NHDP - ICYMI : No transparency in override vote

Concord, NH - In case you missed it, today's Nashua Telegraph editorial took House Republican Speaker Bill O'Brien to task for not conducting himself "in a manner consistent with the principles of open government in a democratic society."  This week, O'Brien called a veto override vote, without any public notice - and after his office told members of the state House and the media that it would not come up.

 

The Telegraph continued, noting that this wasn't the "first time O'Brien's actions have run counter to open government practices."

 

"This is the same speaker who cleared the House gallery back in March in response to heckling over talk of deep budget cuts and collective bargaining restrictions.

 

"This is the same speaker who wasn't bashful about replacing GOP committee members prior to key votes if they weren't deemed loyal to the cause.

 

"This is the same speaker who, in his attorney's response to a lawsuit filed over the gallery closing, argues that 'the House can close its gallery whenever it deems appropriate and for as long as it deems appropriate.'"

 

The full text of the editorial is below.

 

Nashua Telegraph: No transparency in override vote 

When the House of Representatives calendar was released last week in anticipation of Wednesday's session, it ran 29 pages and consisted of more than 7,800 words - and not one of those words was spelled "O-V-E-R-R-I-D-E."

 

What's more, Republican leaders said publicly prior to the session they did not intend to act that day on any of the bills vetoed by Gov. John Lynch at what was expected to be a relatively short session.

 

So why weren't we surprised to learn House Speaker William O'Brien seized the opportunity - without notifying either the minority party or the public - to call for an override of one of the most controversial bills to come up this year, the deadly force legislation (SB 88)?

 

Simple.
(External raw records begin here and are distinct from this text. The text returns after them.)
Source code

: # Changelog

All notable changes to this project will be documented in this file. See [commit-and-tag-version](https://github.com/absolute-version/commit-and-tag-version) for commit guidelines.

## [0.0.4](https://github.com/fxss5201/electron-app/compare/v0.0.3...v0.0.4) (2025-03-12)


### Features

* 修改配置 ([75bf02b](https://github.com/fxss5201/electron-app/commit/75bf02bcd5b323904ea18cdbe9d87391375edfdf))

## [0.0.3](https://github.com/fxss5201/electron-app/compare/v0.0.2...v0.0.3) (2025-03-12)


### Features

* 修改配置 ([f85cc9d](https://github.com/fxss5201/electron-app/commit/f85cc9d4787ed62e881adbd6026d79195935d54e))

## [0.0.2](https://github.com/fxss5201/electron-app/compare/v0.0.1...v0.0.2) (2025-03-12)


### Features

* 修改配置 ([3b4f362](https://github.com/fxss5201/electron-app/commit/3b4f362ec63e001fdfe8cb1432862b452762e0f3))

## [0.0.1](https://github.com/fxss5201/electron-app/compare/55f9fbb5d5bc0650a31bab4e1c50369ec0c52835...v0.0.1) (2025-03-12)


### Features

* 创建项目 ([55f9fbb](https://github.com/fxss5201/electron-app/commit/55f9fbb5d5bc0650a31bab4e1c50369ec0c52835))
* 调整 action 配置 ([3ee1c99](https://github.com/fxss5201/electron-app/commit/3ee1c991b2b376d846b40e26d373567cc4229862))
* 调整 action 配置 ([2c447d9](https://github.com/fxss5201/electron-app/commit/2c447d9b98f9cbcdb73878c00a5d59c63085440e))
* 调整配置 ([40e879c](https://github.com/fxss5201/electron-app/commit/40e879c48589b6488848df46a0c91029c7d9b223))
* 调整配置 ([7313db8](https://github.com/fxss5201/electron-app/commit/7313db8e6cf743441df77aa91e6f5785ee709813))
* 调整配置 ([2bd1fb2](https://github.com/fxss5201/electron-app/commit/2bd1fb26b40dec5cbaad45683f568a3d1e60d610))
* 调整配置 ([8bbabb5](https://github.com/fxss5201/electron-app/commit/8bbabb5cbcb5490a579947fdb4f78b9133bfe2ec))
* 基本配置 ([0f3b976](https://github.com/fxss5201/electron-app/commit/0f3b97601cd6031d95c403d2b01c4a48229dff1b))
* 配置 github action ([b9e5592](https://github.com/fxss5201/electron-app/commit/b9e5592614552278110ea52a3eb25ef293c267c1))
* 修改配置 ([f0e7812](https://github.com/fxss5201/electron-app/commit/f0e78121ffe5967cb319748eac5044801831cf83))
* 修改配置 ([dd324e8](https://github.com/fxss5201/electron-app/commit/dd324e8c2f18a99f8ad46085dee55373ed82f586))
Because this type of behavior is consistent with a party leadership that talks a good game about open government but doesn't comprehend what it really means.

 

"Can you explain to me where the people of New Hampshire can find in an agenda on any given day when a veto will be taken up?" Assistant Democratic Leader Lucy Weber of Walpole asked at Wednesday's session.

 

"The chair sets the agenda," O'Brien replied. "It is now on the agenda."

 

With those pleasantries out of the way, the House then proceeded to debate and ultimately vote to override the veto, 251-111.

 

That vote came on the heels of a similar vote in the Senate last week, where members overrode the governor's veto by a much tighter 17-7 margin.

 

As a result, the bill that broadens the rights of individuals to use deadly force to defend themselves in public will become law Nov. 13.

 

While it's true we opposed this bill on the grounds it was unnecessary and urged lawmakers to support the governor's veto (Aug. 17: "Veto should stand on deadly force bill"), that's not really the point here. This is about legislative leaders conducting themselves in a manner consistent with the principles of open government in a democratic society.

 

So why did the speaker feel it was necessary to play hardball with this bill by calling for a surprise override vote?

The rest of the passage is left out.